Hello everyone,
Hope you're doing well !
In order to optimize the following Python code that takes more than 6h40min for 4.5M rows,
# Compute recipe outputs from inputs
input_json = json.loads(input_df.fillna("").to_json(orient='index'))
row = 0
data = []
while row < input_df.shape[0]:
prediction = client.predict_record("random_forest", input_json[str(row)])
prediction["result"]['Id_client'] = input_json[str(row)]['Id_client']
prediction["result"]['proba_1']=prediction["result"]['probas']['1']
row += 1
data.append(prediction["result"])
application_scored_df = pd.DataFrame(data)
# Write recipe outputs
application_score = dataiku.Dataset("APPLICATION_SCORE")
application_score.write_with_schema(application_scored_df)

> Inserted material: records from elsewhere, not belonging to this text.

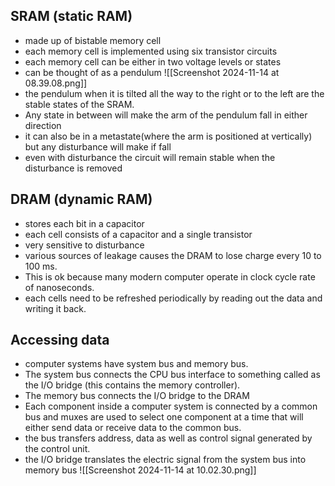 ## SRAM (static RAM)
- made up of bistable memory cell 
- each memory cell is implemented using six transistor circuits
- each memory cell can be either in two voltage levels or states
- can be thought of as a pendulum 
![[Screenshot 2024-11-14 at 08.39.08.png]]
- the pendulum when it is tilted all the way to the right or to the left are the stable states of the SRAM.
- Any state in between will make the arm of the pendulum fall in either direction
- it can also be in a metastate(where the arm is positioned at vertically) but any disturbance will make if fall 
- even with disturbance the circuit will remain stable when the disturbance is removed


## DRAM (dynamic RAM)
- stores each bit in a capacitor
- each cell consists of a capacitor and a single transistor
- very sensitive to disturbance 
- various sources of leakage causes the DRAM to lose charge every 10 to 100 ms. 
- This is ok because many modern computer operate in clock cycle rate of nanoseconds. 
- each cells need to be refreshed periodically by reading out the data and writing it back.

## Accessing data 
- computer systems have system bus and memory bus. 
- The system bus connects the CPU bus interface to something called as the I/O bridge (this contains the memory controller).
- The memory bus connects the I/O bridge to the DRAM 
- Each component inside a computer system is connected by a common bus and muxes are used to select one component at a time that will either send data or receive data to the common bus.
- the bus transfers address, data as well as control signal generated by the control unit.
- the I/O bridge translates the electric signal from the system bus into memory bus 
![[Screenshot 2024-11-14 at 10.02.30.png]]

I wrote this code that uses the function "predict_records" instead of "predict_record",
#predict_records prend en param une liste de dictionnaires commençant par 'features' : [{'features':{...}}, {'features':{}}...]
l=[]
s=['features']
for i in range(0, input_df.shape[0]) :
l0=input_df.iloc[[i,]].set_index([s])
dicti=l0.to_dict('index')
l.append(dicti)
prediction_test = client.predict_records("random_forest", l)
prediction_df=pd.DataFrame(prediction_test['results'])
prediction_df.insert(0, 'Id_client', input_df['Id_client'])
prediction_df['proba_1']=prediction_df['probas'].apply(pd.Series)[['1']]
application_score = dataiku.Dataset("APPLICATION_SCORE")
application_score.write_with_schema(prediction_df)
the code works very well on 5 rows but once applied on the full dataset, I have this error :
Do you know what this error is about and how can I solve this to reduce execution time ?
Thank's in advance,
Kenza
Hi,
For your actual error, could you please attach the full log (Actions > View full job log) ?
Since your code is running within DSS, do you really need to call an API node ? You could also use a scoring recipe locally, which would be much faster.
To use the scoring recipe, you have to be in the same flow as the one where the model was implemented, am I wrong ?
For my case, I have the model in the development flow and want to use it in an other flow (production one), this is why I am using the API node.